曾几何时,每年到了小满过后的五月底六月初,布谷鸟从秦岭山南边飞过来,高一声,低一声,长一声,短一声的叫着。家乡一望无际的小麦便开始成熟了。那一片片由绿渐黄的麦浪,从门前一直延伸到远方,
直到与天相接。站在村口一眼望去,金黄的麦浪,仿佛就像到了天上一样。村庄,公路,都融入金黄的麦浪中,这金黄的颜色,给村庄和乡人带去了无比的喜庆和希望。这是人们付出了一年的辛勤劳动所盼望的丰收景象啊!在这样的季节里,那天地间一抹金黄的颜色,是家乡关中平原的主宰。绿色,只是金黄颜色里的点缀。那远处的终南山,就像金黄麦浪绿色的镶边,这金黄的麦浪,已然就是一副最美丽,恬静的画。
记得那时候,每年到了六月麦子收获的季节,村庄田野里是多么欢喜热闹。人们急不可待的为即将到来的农忙做着收获的准备。性子急的人家早已经开始平场盘地,拿着竿子去豁开与邻家麦子的介石。性子坦的人这会便会骑着自行车带着放忙假的孩子去赶附近的忙前会,为着即将到来的农忙做好准备。
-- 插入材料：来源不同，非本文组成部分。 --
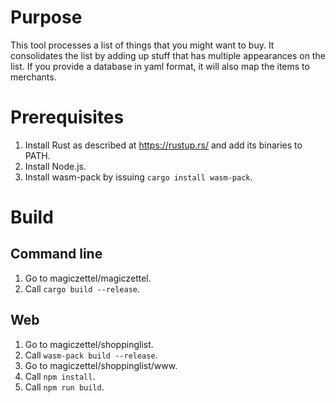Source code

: Purpose
=======

This tool processes a list of things that you might want to buy. It consolidates
the list by adding up stuff that has multiple appearances on the list. If you
provide a database in yaml format, it will also map the items to merchants.

Prerequisites
=============

1. Install Rust as described at https://rustup.rs/ and add its binaries to
   PATH.
2. Install Node.js.
3. Install wasm-pack by issuing `cargo install wasm-pack`.

Build
=====

Command line
------------

1. Go to magiczettel/magiczettel.
2. Call `cargo build --release`.

Web
---

1. Go to magiczettel/shoppinglist.
2. Call `wasm-pack build --release`.
3. Go to magiczettel/shoppinglist/www.
4. Call `npm install`.
5. Call `npm run build`.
忙前会是每年这个时候都有的,谁也说不清楚这集日是谁订的,始于何时。只知道每年农忙前过的这个会是很热闹的。忙前会的市场其实就是在附近几个村子交通要道主路旁边,一家家的农具地摊,临时搭建的小吃,生活百货摊沿着十字路口顺路两边铺开出去。从西往东一眼只见一排排溜光的大木杈,木掀,几乎跟树一样高、一样蓬勃的大埽把,锋利的月牙形的镰刀,还有做工精细的木耙、木楸、篮筐、簸箕、笆斗、绳子、卷席、草帽等,这些都是收割麦子必不可少的工具。顺着路再看下去,还有铁楸、锄头、爪钩等铁质农具以及各种麦收后即将下种的玉米,蔬菜种子化肥等生产资料。人们聚集在这里“摩拳擦掌,叮叮咣咣,跃跃欲试”,挑选合适的农具以及自己所需要的生产资料。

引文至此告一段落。